2026-05-04 Adversarial ML Data Review

Codex (gpt-5.4, read-only) tore apart Cortana MK2’s data-capture-for-ML approach against the 80% win-rate mandate. Verdict: ML is not the path to 80% on the current timeline; the data loop is “lying by omission”; highest-EV move is to demote ML to research mode, fix label freshness, rebuild on path-aware targets and microstructure features, and pause production-facing ML until n≥500 current labeled trades exist.

The load-bearing finding

scoring_events.outcome_resolved has been broken since 2026-04-17.
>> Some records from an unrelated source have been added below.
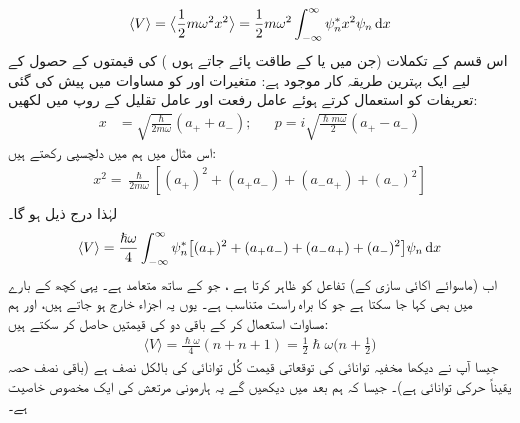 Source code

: \begin{align*}
\langle V \rangle =\big\langle\frac{1}{2}m\omega ^{2}x^{2}\big\rangle=\frac{1}{2}m\omega ^{2}\int_{-\infty}^{\infty}\psi_{n}^{*}x^{2}\psi_{n}\dif{x}
\end{align*}
اس قسم کے تکملات (جن میں   یا  کے طاقت پائے جاتے ہوں ) کی قیمتوں کے حصول کے لیے  ایک بہترین طریقہ کار موجود  ہے: متغیرات  اور  کو مساوات  میں پیش کی گئی تعریفات کو  استعمال کرتے ہوئے عامل رفعت اور عامل تقلیل کے روپ میں لکھیں:
\begin{align}
x&=\sqrt{\frac{\hslash}{2m\omega}}(a_++a_-); && p=i\sqrt{\frac{\hslash m \omega}{2}}(a_+-a_-)
\end{align}
اس مثال میں ہم  میں دلچسپی رکھتے ہیں:
\begin{align*}
x^{2}=\frac{\hslash}{2m\omega}[(a_{+})^{2}+(a_{+}a_{-})+(a_{-}a_{+})+(a_{-})^{2}] \\
\end{align*}
لہٰذا درج ذیل ہو گا۔
\begin{align*}
\langle V \rangle =\frac{\hslash\omega}{4}\int_{-\infty}^{\infty} \psi_{n}^{*}\big[(a_{+})^{2}+(a_{+}a_{-})+(a_{-}a_{+})+(a_{-})^{2}\big ]\psi_{n}\dif{x}
\end{align*}
اب (ماسوائے اکائی سازی کے)   تفاعل  کو ظاہر کرتا ہے ، جو  کے ساتھ   متعامد ہے۔ یہی کچھ  کے بارے میں بھی کہا جا سکتا ہے جو  کا براہ  راست متناسب ہے۔ یوں یہ اجزاء خارج ہو جاتے ہیں، اور ہم مساوات  استعمال کر کے باقی دو کی قیمتیں حاصل کر سکتے ہیں:
\begin{align*}
\langle V \rangle =\frac{\hslash\omega}{4}(n+n+1)=\frac{1}{2}\hslash\omega\big (n+\frac{1}{2} \big )
\end{align*}
جیسا آپ نے دیکھا مخفیہ توانائی کی توقعاتی قیمت کُل توانائی کی بالکل نصف ہے (باقی نصف حصہ یقیناً حرکی توانائی ہے)۔ جیسا کہ  ہم بعد میں دیکھیں گے یہ ہارمونی مرتعش کی ایک مخصوص خاصیت ہے۔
138 ENTERED events. 138 have paper_trade_id attached. Only 36 have outcome_resolved=1. Span of resolved: 2026-04-07 → 2026-04-17.
102 ENTERED events are attached to closed trades (with outcomes in paper_trades.db) but flagged unresolved in scoring_events.
9 nightly retrains from 2026-04-22 → 2026-05-01. Every one trained on the same 36-row snapshot. AUC=0.50 every time. Feature gain=0.0 on every column.
Effect: the model has not seen any data from the last 17 trading days. “Data is the truth” is false right now; the training set is stale, partial, and regime-misaligned.

Wired backfill at app.py:414 and app.py:2501 is the broken component.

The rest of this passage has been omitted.